Danstrup Christian Sander, Madsen Mette Hjørringgaard, Bille Jesper
Ear, Nose and Throat Department, Aarhus University Hospital, Aarhus, Denmark.
Department of Neuroradiology, Aarhus University Hospital, Aarhus C, Denmark.
BMJ Case Rep. 2015 Mar 20;2015:bcr2014204883. doi: 10.1136/bcr-2014-204883.

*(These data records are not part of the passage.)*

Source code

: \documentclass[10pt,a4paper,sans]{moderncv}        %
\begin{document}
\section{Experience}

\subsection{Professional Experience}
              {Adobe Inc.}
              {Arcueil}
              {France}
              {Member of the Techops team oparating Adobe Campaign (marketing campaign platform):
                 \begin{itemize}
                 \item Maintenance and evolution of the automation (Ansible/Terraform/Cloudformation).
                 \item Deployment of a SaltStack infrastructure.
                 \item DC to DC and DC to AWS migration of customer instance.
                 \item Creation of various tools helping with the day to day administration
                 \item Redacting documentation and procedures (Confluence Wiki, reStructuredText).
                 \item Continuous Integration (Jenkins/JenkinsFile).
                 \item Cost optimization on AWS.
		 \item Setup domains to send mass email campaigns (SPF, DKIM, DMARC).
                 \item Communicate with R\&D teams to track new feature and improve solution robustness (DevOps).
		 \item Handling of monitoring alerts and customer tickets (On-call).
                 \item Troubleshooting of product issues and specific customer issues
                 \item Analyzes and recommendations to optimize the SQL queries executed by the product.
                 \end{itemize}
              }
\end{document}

A 5-year-old boy was admitted with stridor, which was initially interpreted as subglottic laryngitis. He had a history of prolonged hoarseness and his voice was deep for his age. The stridor persisted despite treatment with epinephrine inhalations and intravenous glucocorticoids. A direct laryngoscopy and blood work up did not support the suspected diagnosis. A MRI was then carried out, followed by angiography. The latter revealed an arteriovenous malformation (AVM) involving the lingual and superior thyroid arteries bilaterally. Owing to the rareness and extent of such an AVM, the patient was referred to Paris for further treatment. This case presents the difficulties in diagnostics and emphasises the importance of diagnostics and multidisciplinary approaches with regard to treatment of AVMs.
一名5岁男孩因喘鸣入院,最初被诊断为声门下喉炎。他有长期声音嘶哑的病史,且就其年龄而言,声音低沉。尽管使用肾上腺素吸入剂和静脉注射糖皮质激素进行了治疗,喘鸣仍持续存在。直接喉镜检查和血液检查结果不支持疑似诊断。随后进行了磁共振成像(MRI)检查,接着是血管造影。血管造影显示双侧舌动脉和甲状腺上动脉存在动静脉畸形(AVM)。由于这种动静脉畸形的罕见性和范围,该患者被转诊至巴黎接受进一步治疗。本病例展示了诊断方面的困难,并强调了动静脉畸形诊断及多学科治疗方法的重要性。